Your assignment
Please reproduce the entries exactly, skipping each picture.

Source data
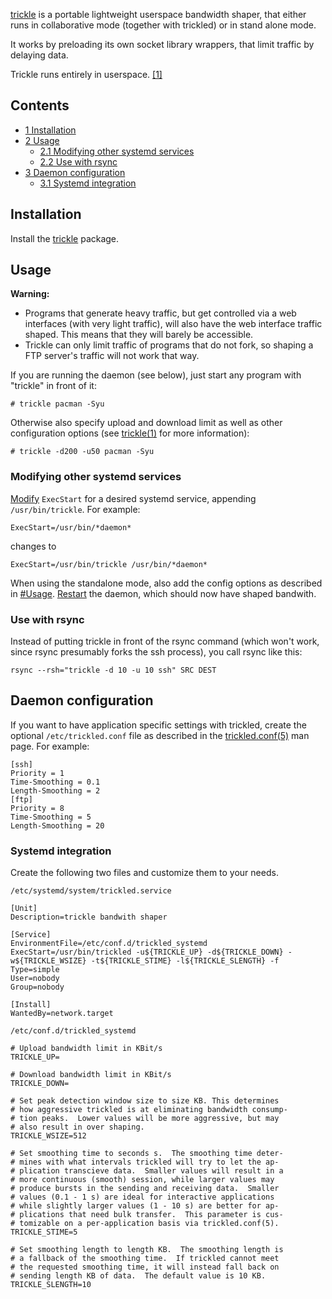 [trickle](https://monkey.org/~marius/trickle/) is a portable lightweight userspace bandwidth shaper, that either runs in collaborative mode (together with trickled) or in stand alone mode.

It works by preloading its own socket library wrappers, that limit traffic by delaying data.

Trickle runs entirely in userspace. [[1]](https://github.com/mariusae/trickle)

## Contents

*   [1 Installation](#Installation)
*   [2 Usage](#Usage)
    *   [2.1 Modifying other systemd services](#Modifying_other_systemd_services)
    *   [2.2 Use with rsync](#Use_with_rsync)
*   [3 Daemon configuration](#Daemon_configuration)
    *   [3.1 Systemd integration](#Systemd_integration)

## Installation

Install the [trickle](https://www.archlinux.org/packages/?name=trickle) package.

## Usage

**Warning:**

*   Programs that generate heavy traffic, but get controlled via a web interfaces (with very light traffic), will also have the web interface traffic shaped. This means that they will barely be accessible.
*   Trickle can only limit traffic of programs that do not fork, so shaping a FTP server's traffic will not work that way.

If you are running the daemon (see below), just start any program with "trickle" in front of it:

```
# trickle pacman -Syu

```

Otherwise also specify upload and download limit as well as other configuration options (see [trickle(1)](https://github.com/mariusae/trickle/blob/master/trickle.1) for more information):

```
# trickle -d200 -u50 pacman -Syu

```

### Modifying other systemd services

[Modify](/index.php/Systemd#Editing_provided_units "Systemd") `ExecStart` for a desired systemd service, appending `/usr/bin/trickle`. For example:

```
ExecStart=/usr/bin/*daemon*

```

changes to

```
ExecStart=/usr/bin/trickle /usr/bin/*daemon*

```

When using the standalone mode, also add the config options as described in [#Usage](#Usage). [Restart](/index.php/Restart "Restart") the daemon, which should now have shaped bandwith.

### Use with rsync

Instead of putting trickle in front of the rsync command (which won't work, since rsync presumably forks the ssh process), you call rsync like this:

```
rsync --rsh="trickle -d 10 -u 10 ssh" SRC DEST

```

## Daemon configuration

If you want to have application specific settings with trickled, create the optional `/etc/trickled.conf` file as described in the [trickled.conf(5)](https://github.com/mariusae/trickle/blob/master/trickled.conf.5) man page. For example:

```
[ssh]
Priority = 1
Time-Smoothing = 0.1
Length-Smoothing = 2
[ftp]
Priority = 8
Time-Smoothing = 5
Length-Smoothing = 20

```

### Systemd integration

Create the following two files and customize them to your needs.

 `/etc/systemd/system/trickled.service` 
```
[Unit]
Description=trickle bandwith shaper

[Service]
EnvironmentFile=/etc/conf.d/trickled_systemd
ExecStart=/usr/bin/trickled -u${TRICKLE_UP} -d${TRICKLE_DOWN} -w${TRICKLE_WSIZE} -t${TRICKLE_STIME} -l${TRICKLE_SLENGTH} -f
Type=simple
User=nobody
Group=nobody

[Install]
WantedBy=network.target

```
 `/etc/conf.d/trickled_systemd` 
```
# Upload bandwidth limit in KBit/s
TRICKLE_UP=

# Download bandwidth limit in KBit/s
TRICKLE_DOWN=

# Set peak detection window size to size KB. This determines
# how aggressive trickled is at eliminating bandwidth consump-
# tion peaks.  Lower values will be more aggressive, but may
# also result in over shaping.
TRICKLE_WSIZE=512

# Set smoothing time to seconds s.  The smoothing time deter-
# mines with what intervals trickled will try to let the ap-
# plication transcieve data.  Smaller values will result in a
# more continuous (smooth) session, while larger values may
# produce bursts in the sending and receiving data.  Smaller
# values (0.1 - 1 s) are ideal for interactive applications
# while slightly larger values (1 - 10 s) are better for ap-
# plications that need bulk transfer.  This parameter is cus-
# tomizable on a per-application basis via trickled.conf(5).
TRICKLE_STIME=5

# Set smoothing length to length KB.  The smoothing length is
# a fallback of the smoothing time.  If trickled cannot meet
# the requested smoothing time, it will instead fall back on
# sending length KB of data.  The default value is 10 KB.
TRICKLE_SLENGTH=10

```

Reply to the exercise
 [trickle](https://monkey.org/~marius/trickle/) is a portable lightweight userspace bandwidth shaper, that either runs in collaborative mode (together with trickled) or in stand alone mode.

It works by preloading its own socket library wrappers, that limit traffic by delaying data.

Trickle runs entirely in userspace. [[1]](https://github.com/mariusae/trickle)

## Contents

*   [1 Installation](#Installation)
*   [2 Usage](#Usage)
    *   [2.1 Modifying other systemd services](#Modifying_other_systemd_services)
    *   [2.2 Use with rsync](#Use_with_rsync)
*   [3 Daemon configuration](#Daemon_configuration)
    *   [3.1 Systemd integration](#Systemd_integration)

## Installation

Install the [trickle](https://www.archlinux.org/packages/?name=trickle) package.

## Usage

**Warning:**

*   Programs that generate heavy traffic, but get controlled via a web interfaces (with very light traffic), will also have the web interface traffic shaped. This means that they will barely be accessible.
*   Trickle can only limit traffic of programs that do not fork, so shaping a FTP server's traffic will not work that way.

If you are running the daemon (see below), just start any program with "trickle" in front of it:

```
# trickle pacman -Syu

```

Otherwise also specify upload and download limit as well as other configuration options (see [trickle(1)](https://github.com/mariusae/trickle/blob/master/trickle.1) for more information):

```
# trickle -d200 -u50 pacman -Syu

```

### Modifying other systemd services

[Modify](/index.php/Systemd#Editing_provided_units "Systemd") `ExecStart` for a desired systemd service, appending `/usr/bin/trickle`. For example:

```
ExecStart=/usr/bin/*daemon*

```

changes to

```
ExecStart=/usr/bin/trickle /usr/bin/*daemon*

```

When using the standalone mode, also add the config options as described in [#Usage](#Usage). [Restart](/index.php/Restart "Restart") the daemon, which should now have shaped bandwith.

### Use with rsync

Instead of putting trickle in front of the rsync command (which won't work, since rsync presumably forks the ssh process), you call rsync like this:

```
rsync --rsh="trickle -d 10 -u 10 ssh" SRC DEST

```

## Daemon configuration

If you want to have application specific settings with trickled, create the optional `/etc/trickled.conf` file as described in the [trickled.conf(5)](https://github.com/mariusae/trickle/blob/master/trickled.conf.5) man page. For example:

```
[ssh]
Priority = 1
Time-Smoothing = 0.1
Length-Smoothing = 2
[ftp]
Priority = 8
Time-Smoothing = 5
Length-Smoothing = 20

```

### Systemd integration

Create the following two files and customize them to your needs.

 `/etc/systemd/system/trickled.service` 
```
[Unit]
Description=trickle bandwith shaper

[Service]
EnvironmentFile=/etc/conf.d/trickled_systemd
ExecStart=/usr/bin/trickled -u${TRICKLE_UP} -d${TRICKLE_DOWN} -w${TRICKLE_WSIZE} -t${TRICKLE_STIME} -l${TRICKLE_SLENGTH} -f
Type=simple
User=nobody
Group=nobody

[Install]
WantedBy=network.target

```
 `/etc/conf.d/trickled_systemd` 
```
# Upload bandwidth limit in KBit/s
TRICKLE_UP=

# Download bandwidth limit in KBit/s
TRICKLE_DOWN=

# Set peak detection window size to size KB. This determines
# how aggressive trickled is at eliminating bandwidth consump-
# tion peaks.  Lower values will be more aggressive, but may
# also result in over shaping.
TRICKLE_WSIZE=512

# Set smoothing time to seconds s.  The smoothing time deter-
# mines with what intervals trickled will try to let the ap-
# plication transcieve data.  Smaller values will result in a
# more continuous (smooth) session, while larger values may
# produce bursts in the sending and receiving data.  Smaller
# values (0.1 - 1 s) are ideal for interactive applications
# while slightly larger values (1 - 10 s) are better for ap-
# plications that need bulk transfer.  This parameter is cus-
# tomizable on a per-application basis via trickled.conf(5).
TRICKLE_STIME=5

# Set smoothing length to length KB.  The smoothing length is
# a fallback of the smoothing time.  If trickled cannot meet
# the requested smoothing time, it will instead fall back on
# sending length KB of data.  The default value is 10 KB.
TRICKLE_SLENGTH=10

```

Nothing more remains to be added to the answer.